Para tentar recuperar o fôlego, aventurou-se no ramo de DVDs, tablets e receptores de TV digital. Chegou a lançar um console próprio, o Zeebo, em uma joint venture com a Qualcomm. Um fiasco que só aumentou o problema financeiro da companhia. Uma das últimas apostas para reassumir o protagonismo foi apelar para a nostalgia. Em 2017, quando completou 30 anos, lançou o Atari Flashback 7, o Mega Drive e o Pense Bem, produtos que fizeram sucesso anos atrás. Também não deu certo. O prejuízo naquele ano foi de R$ 21,5 milhões. No ano seguinte, quando fechou com R$ 2,2 milhões no negativo, a TecToy saiu da bolsa de valores após 25 anos de seu IPO.

Não havia muitas alternativas para Stefano Arnhold, cofundador e então presidente da empresa. Era fechar as portas ou vender. Vendeu para um grupo de investidores. Em 2019, quando Valdeni Rodrigues assumiu como CEO da TecToy, encontrou situação de “terra devastada”. Eram 35 funcionários, com a fábrica de Manaus obsoleta e praticamente parada.
O faturamento de R$ 3,5 milhões não pagava as contas. O jogo ficou sério para o executivo. Com experiência nos fliperamas e “algumas encrencas” resolvidas na bagagem profissional, colocou em prática um plano que até agora injetou R$ 200 milhões em melhorias e vem surtindo efeitos. A receita passou para R$ 26 milhões em 2020. E, apenas no primeiro semestre deste ano, as vendas já somam R$ 270 milhões.

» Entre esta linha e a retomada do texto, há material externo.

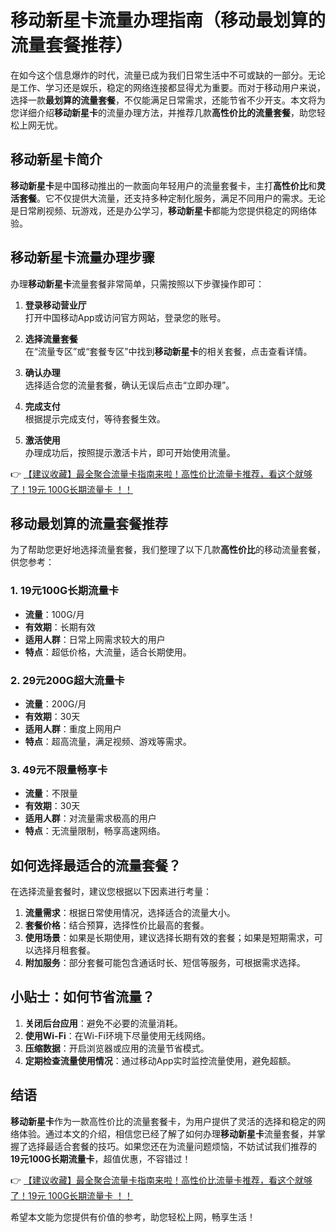 # 移动新星卡流量办理指南（移动最划算的流量套餐推荐）

在如今这个信息爆炸的时代，流量已成为我们日常生活中不可或缺的一部分。无论是工作、学习还是娱乐，稳定的网络连接都显得尤为重要。而对于移动用户来说，选择一款**最划算的流量套餐**，不仅能满足日常需求，还能节省不少开支。本文将为您详细介绍**移动新星卡**的流量办理方法，并推荐几款**高性价比的流量套餐**，助您轻松上网无忧。

## 移动新星卡简介

**移动新星卡**是中国移动推出的一款面向年轻用户的流量套餐卡，主打**高性价比**和**灵活套餐**。它不仅提供大流量，还支持多种定制化服务，满足不同用户的需求。无论是日常刷视频、玩游戏，还是办公学习，**移动新星卡**都能为您提供稳定的网络体验。

## 移动新星卡流量办理步骤

办理**移动新星卡**流量套餐非常简单，只需按照以下步骤操作即可：

1. **登录移动营业厅**  
   打开中国移动App或访问官方网站，登录您的账号。

2. **选择流量套餐**  
   在“流量专区”或“套餐专区”中找到**移动新星卡**的相关套餐，点击查看详情。

3. **确认办理**  
   选择适合您的流量套餐，确认无误后点击“立即办理”。

4. **完成支付**  
   根据提示完成支付，等待套餐生效。

5. **激活使用**  
   办理成功后，按照提示激活卡片，即可开始使用流量。

👉 [【建议收藏】最全聚合流量卡指南来啦！高性价比流量卡推荐，看这个就够了！19元 100G长期流量卡 ！！](https://bit.ly/Liuliangka)

## 移动最划算的流量套餐推荐

为了帮助您更好地选择流量套餐，我们整理了以下几款**高性价比**的移动流量套餐，供您参考：

### 1. 19元100G长期流量卡  
   - **流量**：100G/月  
   - **有效期**：长期有效  
   - **适用人群**：日常上网需求较大的用户  
   - **特点**：超低价格，大流量，适合长期使用。

### 2. 29元200G超大流量卡  
   - **流量**：200G/月  
   - **有效期**：30天  
   - **适用人群**：重度上网用户  
   - **特点**：超高流量，满足视频、游戏等需求。

### 3. 49元不限量畅享卡  
   - **流量**：不限量  
   - **有效期**：30天  
   - **适用人群**：对流量需求极高的用户  
   - **特点**：无流量限制，畅享高速网络。

## 如何选择最适合的流量套餐？

在选择流量套餐时，建议您根据以下因素进行考量：

1. **流量需求**：根据日常使用情况，选择适合的流量大小。  
2. **套餐价格**：结合预算，选择性价比最高的套餐。  
3. **使用场景**：如果是长期使用，建议选择长期有效的套餐；如果是短期需求，可以选择月租套餐。  
4. **附加服务**：部分套餐可能包含通话时长、短信等服务，可根据需求选择。

## 小贴士：如何节省流量？

1. **关闭后台应用**：避免不必要的流量消耗。  
2. **使用Wi-Fi**：在Wi-Fi环境下尽量使用无线网络。  
3. **压缩数据**：开启浏览器或应用的流量节省模式。  
4. **定期检查流量使用情况**：通过移动App实时监控流量使用，避免超额。

## 结语

**移动新星卡**作为一款高性价比的流量套餐卡，为用户提供了灵活的选择和稳定的网络体验。通过本文的介绍，相信您已经了解了如何办理**移动新星卡**流量套餐，并掌握了选择最适合套餐的技巧。如果您还在为流量问题烦恼，不妨试试我们推荐的**19元100G长期流量卡**，超值优惠，不容错过！

👉 [【建议收藏】最全聚合流量卡指南来啦！高性价比流量卡推荐，看这个就够了！19元 100G长期流量卡 ！！](https://bit.ly/Liuliangka)

希望本文能为您提供有价值的参考，助您轻松上网，畅享生活！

ESTRATÉGIA A primeira iniciativa foi modernizar o parque fabril de Manaus. Também começou a fabricar alguns produtos na cidade de Cotia, em São Paulo. Paralelamente, reformulou o portfólio e dividiu as linhas de negócio em três pilares. Um deles é o gamer, que inclui os consoles do Atari, Master System e Mega Drive, além de acessórios como mouses, teclados e joysticks. Nessa área, a empresa busca licenciamento para fabricar outros videogames, sempre na vertente retrô, sem bater de frente com as vedetes PlayStation (Sony) e Xbox (Microsoft). “Não adianta brigar com os gigantes. Sabemos nossa história e nosso DNA”, afirmou Rodrigues.

TELEFONIA Na linha de eletrônicos, destaque para o smartphone com 128 GB de armazenamento e fones de ouvido sem fio. (Crédito:Divulgação)

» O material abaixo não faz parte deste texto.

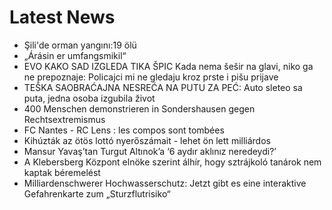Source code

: # Latest News
-  Şili'de orman yangını:19 ölü
-  „Árásin er umfangsmikil“
-  EVO KAKO SAD IZGLEDA TIKA ŠPIC Kada nema šešir na glavi, niko ga ne prepoznaje: Policajci mi ne gledaju kroz prste i pišu prijave
-  TEŠKA SAOBRAĆAJNA NESREĆA NA PUTU ZA PEĆ: Auto sleteo sa puta, jedna osoba izgubila život
-  400 Menschen demonstrieren in Sondershausen gegen Rechtsextremismus
-  FC Nantes - RC Lens : les compos sont tombées
-  Kihúzták az ötös lottó nyerőszámait - lehet ön lett milliárdos
-  Mansur Yavaş’tan Turgut Altınok’a ‘6 aydır aklınız neredeydi?’
-  A Klebersberg Központ elnöke szerint álhír, hogy sztrájkoló tanárok nem kaptak béremelést
-  Milliardenschwerer Hochwasserschutz: Jetzt gibt es eine interaktive Gefahrenkarte zum „Sturzflutrisiko“
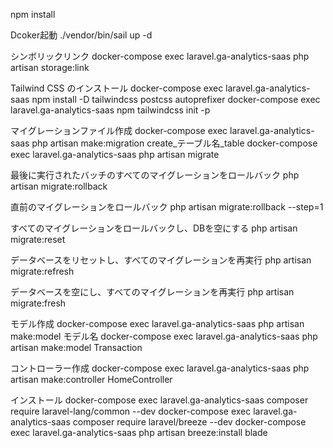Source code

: npm install


Dcoker起動
./vendor/bin/sail up -d

シンボリックリンク
docker-compose exec laravel.ga-analytics-saas  php artisan storage:link

Tailwind CSS のインストール
docker-compose exec laravel.ga-analytics-saas npm install -D tailwindcss postcss autoprefixer
docker-compose exec laravel.ga-analytics-saas npm tailwindcss init -p

マイグレーションファイル作成
docker-compose exec laravel.ga-analytics-saas php artisan make:migration create_テーブル名_table
docker-compose exec laravel.ga-analytics-saas php artisan migrate

最後に実行されたバッチのすべてのマイグレーションをロールバック
php artisan migrate:rollback

直前のマイグレーションをロールバック
php artisan migrate:rollback --step=1

すべてのマイグレーションをロールバックし、DBを空にする
php artisan migrate:reset

データベースをリセットし、すべてのマイグレーションを再実行
php artisan migrate:refresh

データベースを空にし、すべてのマイグレーションを再実行
php artisan migrate:fresh

モデル作成
docker-compose exec laravel.ga-analytics-saas php artisan make:model モデル名
docker-compose exec laravel.ga-analytics-saas php artisan make:model Transaction

コントローラー作成
docker-compose exec laravel.ga-analytics-saas php artisan make:controller HomeController

インストール
docker-compose exec laravel.ga-analytics-saas composer require laravel-lang/common --dev
docker-compose exec laravel.ga-analytics-saas composer require laravel/breeze --dev
docker-compose exec laravel.ga-analytics-saas php artisan breeze:install blade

O segundo pilar é o de eletrônicos. Nele, o principal produto é o smartphone TecToy On, lançado no final do ano passado. Os parceiros são a TCL e Alcatel e a previsão é colocar no mercado novos modelos no início de 2022. Esse setor da companhia ainda tem caixas de som, headsets, smartwatch e babás eletrônicas. Esses dois pilares têm apoio de um e-commerce remodelado e das lojas físicas. Até agora, foram abertas 15 e já estão contratadas outras 11.

O terceiro e principal pilar, responsável pela alavancagem da TecToy, é o de automação comercial com produtos baseados em IA e IoT. Para isso, tem parceria da chinesa Sunmi. Já estão certificados cerca de 40 produtos para o mercado varejista, desde equipamento para ponto (PDV) tradicional e quiosques para self checkout, até terminais de pagamentos inteligentes. “É brincadeira de gente grande, onde está nosso maior faturamento”, disse o executivo.

Para Luís Bonilauri, diretor-executivo de Mídia e Entretenimento da Accenture na América Latina, a TecToy traça uma estratégia importante para seu reinício. “O mercado de games está em alta, o que demanda a compra de aparelhos e devices específicos. É uma marca conhecida e a ampliação de portfólio é um caminho interessante.” Como em um jogo, a TecToy avança de fase. Cada uma mais difícil do que a outra. E, claro, às vezes volta ao começo.